En effet, à en croire des sources proches de l’enquête, la mission de l’IGF s’est retrouvée tellement dépassée par la gravité de la situation que l’équipe a été renforcée récemment pour ouvrir de nouveaux dossiers, qualifiés par certains cadres de la Cnan, d’explosifs.

Pourtant, la compagnie a vu passer au moins six missions d’inspection de l’IGF, dont les rapports n’ont rien signalé.

Ce qui a poussé leurs responsables à remettre en cause leurs rapports et à ouvrir une enquête sur les conditions dans lesquelles a eu lieu leur mission d’inspection sur les arrêts techniques du navire El Hadjar, et sa réparation dans un chantier naval en Roumanie.

Les frais de voyage des inspecteurs ont été pris en charge par la compagnie maritime dont quatre dirigeants, parmi lesquels le directeur général, ont pris part au déplacement, avec l’accord du président du Holding Gestramar, Senousi, relevé de son poste, il y a plus de deux mois.

L’autre anomalie jugée extrêmement grave est liée à l’ouverture (en début 2000) et la gestion par les dirigeants de la Cnan d’un compte à Dubaï (mouvementé à plusieurs reprises), sans aucune autorisation de la Banque d’Algérie.

Ce qui s’apparente à « une caisse noire », à partir du moment qu’il a été crédité et débité sans aucun bilan ou document officiel.

Les enquêteurs ont par ailleurs ouvert le lourd dossier de la fermeture en 2008 de la délégation de Marseille, créée, faut-il le rappeler, par décret présidentiel, et la création, moins de deux mois après, d’une autre compagnie Navi Med, dont l’ancien DG, Ali Boumbar, actionnaire en tant que personne physique, est membre du conseil de direction.

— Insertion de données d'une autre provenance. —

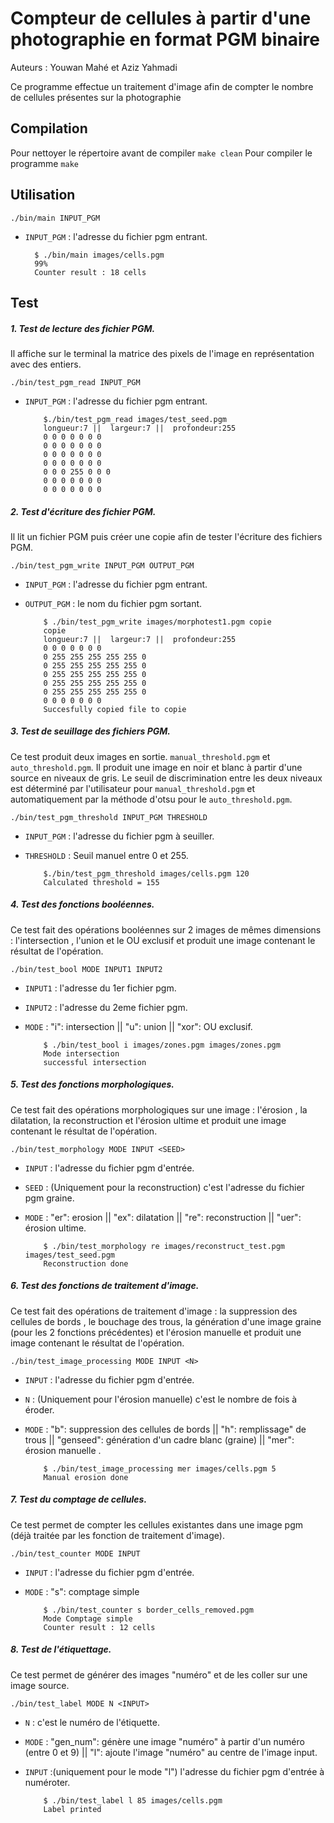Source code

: # Compteur de cellules à partir d'une photographie en format PGM binaire

Auteurs : Youwan Mahé et Aziz Yahmadi

Ce programme effectue un traitement d'image afin de compter le nombre de cellules présentes sur la photographie

## Compilation

Pour nettoyer le répertoire avant de compiler
`make clean`
Pour compiler le programme
`make`

## Utilisation

`./bin/main INPUT_PGM`

- `INPUT_PGM` : l'adresse du fichier pgm entrant.

        $ ./bin/main images/cells.pgm
        99%
        Counter result : 18 cells
## Test
##### 1. Test de lecture des fichier PGM.
Il affiche sur le terminal la matrice des pixels de l'image en représentation avec des entiers.

  `./bin/test_pgm_read INPUT_PGM`

  - `INPUT_PGM` : l'adresse du fichier pgm entrant.

            $./bin/test_pgm_read images/test_seed.pgm
            longueur:7 ||  largeur:7 ||  profondeur:255
            0 0 0 0 0 0 0
            0 0 0 0 0 0 0
            0 0 0 0 0 0 0
            0 0 0 0 0 0 0
            0 0 0 255 0 0 0
            0 0 0 0 0 0 0
            0 0 0 0 0 0 0

##### 2. Test d'écriture des fichier PGM.
Il lit un fichier PGM puis créer une copie afin de tester l'écriture des fichiers PGM.

  `./bin/test_pgm_write INPUT_PGM OUTPUT_PGM`

  - `INPUT_PGM` : l'adresse du fichier pgm entrant.
  - `OUTPUT_PGM` : le nom du fichier pgm sortant.

            $ ./bin/test_pgm_write images/morphotest1.pgm copie
            copie
            longueur:7 ||  largeur:7 ||  profondeur:255
            0 0 0 0 0 0 0
            0 255 255 255 255 255 0
            0 255 255 255 255 255 0
            0 255 255 255 255 255 0
            0 255 255 255 255 255 0
            0 255 255 255 255 255 0
            0 0 0 0 0 0 0
            Succesfully copied file to copie

##### 3. Test de seuillage des fichiers PGM.
Ce test produit deux images en sortie. `manual_threshold.pgm` et `auto_threshold.pgm`. Il produit une image en noir et blanc à partir d'une source en niveaux de gris. Le seuil de discrimination entre les deux niveaux est déterminé par l'utilisateur pour `manual_threshold.pgm` et automatiquement par la méthode d'otsu pour le `auto_threshold.pgm`.

  `./bin/test_pgm_threshold INPUT_PGM THRESHOLD`

  - `INPUT_PGM` : l'adresse du fichier pgm à seuiller.
  - `THRESHOLD` : Seuil manuel entre 0 et 255.

            $./bin/test_pgm_threshold images/cells.pgm 120
            Calculated threshold = 155

##### 4. Test des fonctions booléennes.
Ce test fait des opérations booléennes sur 2 images de mêmes dimensions : l'intersection , l'union et le OU exclusif et produit une image contenant le résultat de l'opération.

  `./bin/test_bool MODE INPUT1 INPUT2`

  - `INPUT1` : l'adresse du 1er fichier pgm.
  - `INPUT2` : l'adresse du 2eme fichier pgm.
  - `MODE` : "i": intersection || "u": union || "xor": OU exclusif.

            $ ./bin/test_bool i images/zones.pgm images/zones.pgm
            Mode intersection
            successful intersection

##### 5. Test des fonctions morphologiques.
Ce test fait des opérations morphologiques sur une image : l'érosion , la dilatation, la reconstruction et l'érosion ultime et produit une image contenant le résultat de l'opération.

  `./bin/test_morphology MODE INPUT <SEED>`

  - `INPUT` : l'adresse du fichier pgm d'entrée.
  - `SEED` : (Uniquement pour la reconstruction) c'est l'adresse du fichier pgm graine.
  - `MODE` : "er": erosion || "ex": dilatation || "re": reconstruction || "uer": érosion ultime.

            $ ./bin/test_morphology re images/reconstruct_test.pgm images/test_seed.pgm
            Reconstruction done

##### 6. Test des fonctions de traitement d'image.
Ce test fait des opérations de traitement d'image : la suppression des cellules de bords , le bouchage des trous, la génération d'une image graine (pour les 2 fonctions précédentes) et l'érosion manuelle et produit une image contenant le résultat de l'opération.

  `./bin/test_image_processing MODE INPUT <N>`

  - `INPUT` : l'adresse du fichier pgm d'entrée.
  - `N` : (Uniquement pour l'érosion manuelle) c'est le nombre de fois à éroder.
  - `MODE` : "b": suppression des cellules de bords || "h": remplissage" de trous || "genseed": génération d'un cadre blanc (graine) || "mer": érosion manuelle .

            $ ./bin/test_image_processing mer images/cells.pgm 5
            Manual erosion done

##### 7. Test du comptage de cellules.
Ce test permet de compter les cellules existantes dans une image pgm (déjà traitée par les fonction de traitement d'image).

  `./bin/test_counter MODE INPUT`

  - `INPUT` : l'adresse du fichier pgm d'entrée.
  - `MODE` : "s": comptage simple

            $ ./bin/test_counter s border_cells_removed.pgm
            Mode Comptage simple
            Counter result : 12 cells

##### 8. Test de l'étiquettage.
Ce test permet de générer des images "numéro" et de les coller sur une image source.

  `./bin/test_label MODE N <INPUT>`

  - `N` : c'est le numéro de l'étiquette.
  - `MODE` : "gen_num": génère une image "numéro" à partir d'un numéro (entre 0 et 9) || "l": ajoute l'image "numéro" au centre de l'image input.
  - `INPUT` :(uniquement pour le mode "l") l'adresse du fichier pgm d'entrée à numéroter.

            $ ./bin/test_label l 85 images/cells.pgm
            Label printed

Navi Med a été constituée avec trois agents maritimes, Navitrans pour la partie française, Transcoma pour l’Espagne et Dario Perioli, lequel est également actionnaire de Cnan Med à raison de 50% (la Cnan 49% et un Algérien 1%), et dont Derrar Draa, est directeur général.

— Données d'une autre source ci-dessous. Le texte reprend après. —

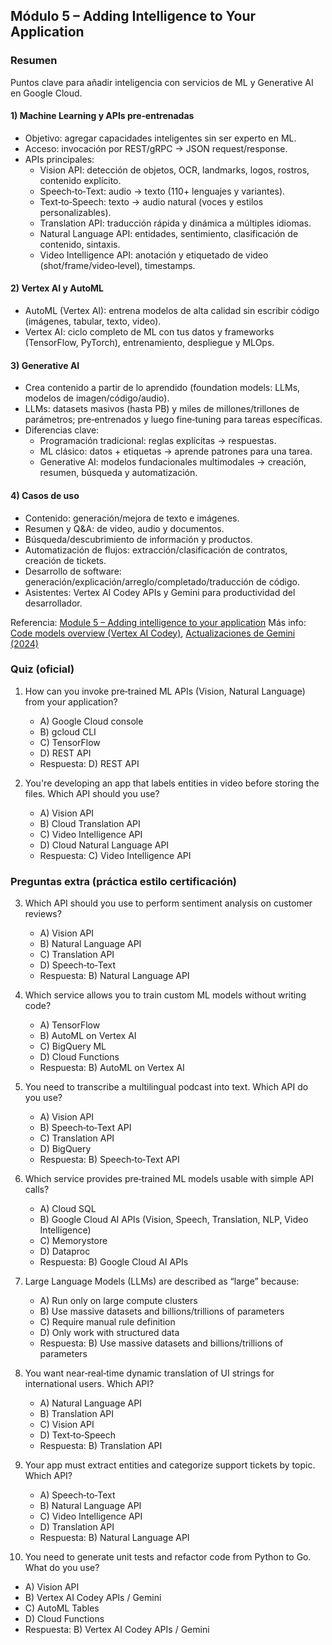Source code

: ## Módulo 5 – Adding Intelligence to Your Application

### Resumen
Puntos clave para añadir inteligencia con servicios de ML y Generative AI en Google Cloud.

#### 1) Machine Learning y APIs pre‑entrenadas
- Objetivo: agregar capacidades inteligentes sin ser experto en ML.
- Acceso: invocación por REST/gRPC → JSON request/response.
- APIs principales:
  - Vision API: detección de objetos, OCR, landmarks, logos, rostros, contenido explícito.
  - Speech‑to‑Text: audio → texto (110+ lenguajes y variantes).
  - Text‑to‑Speech: texto → audio natural (voces y estilos personalizables).
  - Translation API: traducción rápida y dinámica a múltiples idiomas.
  - Natural Language API: entidades, sentimiento, clasificación de contenido, sintaxis.
  - Video Intelligence API: anotación y etiquetado de video (shot/frame/video‑level), timestamps.

#### 2) Vertex AI y AutoML
- AutoML (Vertex AI): entrena modelos de alta calidad sin escribir código (imágenes, tabular, texto, video).
- Vertex AI: ciclo completo de ML con tus datos y frameworks (TensorFlow, PyTorch), entrenamiento, despliegue y MLOps.

#### 3) Generative AI
- Crea contenido a partir de lo aprendido (foundation models: LLMs, modelos de imagen/código/audio).
- LLMs: datasets masivos (hasta PB) y miles de millones/trillones de parámetros; pre‑entrenados y luego fine‑tuning para tareas específicas.
- Diferencias clave:
  - Programación tradicional: reglas explícitas → respuestas.
  - ML clásico: datos + etiquetas → aprende patrones para una tarea.
  - Generative AI: modelos fundacionales multimodales → creación, resumen, búsqueda y automatización.

#### 4) Casos de uso
- Contenido: generación/mejora de texto e imágenes.
- Resumen y Q&A: de video, audio y documentos.
- Búsqueda/descubrimiento de información y productos.
- Automatización de flujos: extracción/clasificación de contratos, creación de tickets.
- Desarrollo de software: generación/explicación/arreglo/completado/traducción de código.
- Asistentes: Vertex AI Codey APIs y Gemini para productividad del desarrollador.

Referencia: [Module 5 – Adding intelligence to your application](https://storage.googleapis.com/cloud-training/devapps-foundations/en/on-demand/v1.2.0/Module5-AddingIntelligenceToYourApplication.pdf)
Más info: [Code models overview (Vertex AI Codey)](https://cloud.google.com/vertex-ai/docs/generative-ai/code/code-models-overview), [Actualizaciones de Gemini (2024)](https://blog.google/technology/ai/google-gemini-update-sundar-pichai-2024/)

### Quiz (oficial)
1) How can you invoke pre‑trained ML APIs (Vision, Natural Language) from your application?
   - A) Google Cloud console
   - B) gcloud CLI
   - C) TensorFlow
   - D) REST API
   - Respuesta: D) REST API

2) You're developing an app that labels entities in video before storing the files. Which API should you use?
   - A) Vision API
   - B) Cloud Translation API
   - C) Video Intelligence API
   - D) Cloud Natural Language API
   - Respuesta: C) Video Intelligence API

### Preguntas extra (práctica estilo certificación)
3) Which API should you use to perform sentiment analysis on customer reviews?
   - A) Vision API
   - B) Natural Language API
   - C) Translation API
   - D) Speech‑to‑Text
   - Respuesta: B) Natural Language API

4) Which service allows you to train custom ML models without writing code?
   - A) TensorFlow
   - B) AutoML on Vertex AI
   - C) BigQuery ML
   - D) Cloud Functions
   - Respuesta: B) AutoML on Vertex AI

5) You need to transcribe a multilingual podcast into text. Which API do you use?
   - A) Vision API
   - B) Speech‑to‑Text API
   - C) Translation API
   - D) BigQuery
   - Respuesta: B) Speech‑to‑Text API

6) Which service provides pre‑trained ML models usable with simple API calls?
   - A) Cloud SQL
   - B) Google Cloud AI APIs (Vision, Speech, Translation, NLP, Video Intelligence)
   - C) Memorystore
   - D) Dataproc
   - Respuesta: B) Google Cloud AI APIs

7) Large Language Models (LLMs) are described as “large” because:
   - A) Run only on large compute clusters
   - B) Use massive datasets and billions/trillions of parameters
   - C) Require manual rule definition
   - D) Only work with structured data
   - Respuesta: B) Use massive datasets and billions/trillions of parameters

8) You want near‑real‑time dynamic translation of UI strings for international users. Which API?
   - A) Natural Language API
   - B) Translation API
   - C) Vision API
   - D) Text‑to‑Speech
   - Respuesta: B) Translation API

9) Your app must extract entities and categorize support tickets by topic. Which API?
   - A) Speech‑to‑Text
   - B) Natural Language API
   - C) Video Intelligence API
   - D) Translation API
   - Respuesta: B) Natural Language API

10) You need to generate unit tests and refactor code from Python to Go. What do you use?
   - A) Vision API
   - B) Vertex AI Codey APIs / Gemini
   - C) AutoML Tables
   - D) Cloud Functions
   - Respuesta: B) Vertex AI Codey APIs / Gemini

La liquidation du bureau de Marseille a été décidée sans aucun motif et sans respect de la réglementation, alors que la nouvelle compagnie née de « ses entrailles » a raflé tout son plan de charge, puisque la consignation des navires de sa filiale Cnan Méditerranée (Cnan Med), dont est actionnaire majoritaire Dario Perioli, lui a été confiée.

Ses archives documentaires ont été stockées dans un container au port de Marseille, pour être occasionnellement utilisée par Navi Med.

Pis, le compte de la délégation a continué à enregistrer des mouvements, alors qu’elle avait fermé totalement ses portes depuis des mois.

Des contrats pour préserver les intérêts des partenaires étrangers

Ce qui a amené les enquêteurs à revoir les contrats de partenariat avec Dario Perioli, actionnaire majoritaire de Cnan Med, qui détient le privilège du choix des chantiers de réparation des navires de la filiale, lui qui est actionnaire de la société de réparation Casa Del Motoros.

Pour tout le monde, les contrats de partenariat ont privilégié les intérêts des partenaires étrangers et non ceux de la Cnan.

Pour preuve, cette grande polémique qui envenime les relations entre l’égyptien Pharaon, qui a racheté 51% du capital de la filiale International Bulk Carriers (IBC).

Ces actions sont détenues à 24,5% par le saoudien Mouneim Pharaon, à 24,5% par le jordanien Dadjani et à 2% par l’algérien Laradji Mustapha.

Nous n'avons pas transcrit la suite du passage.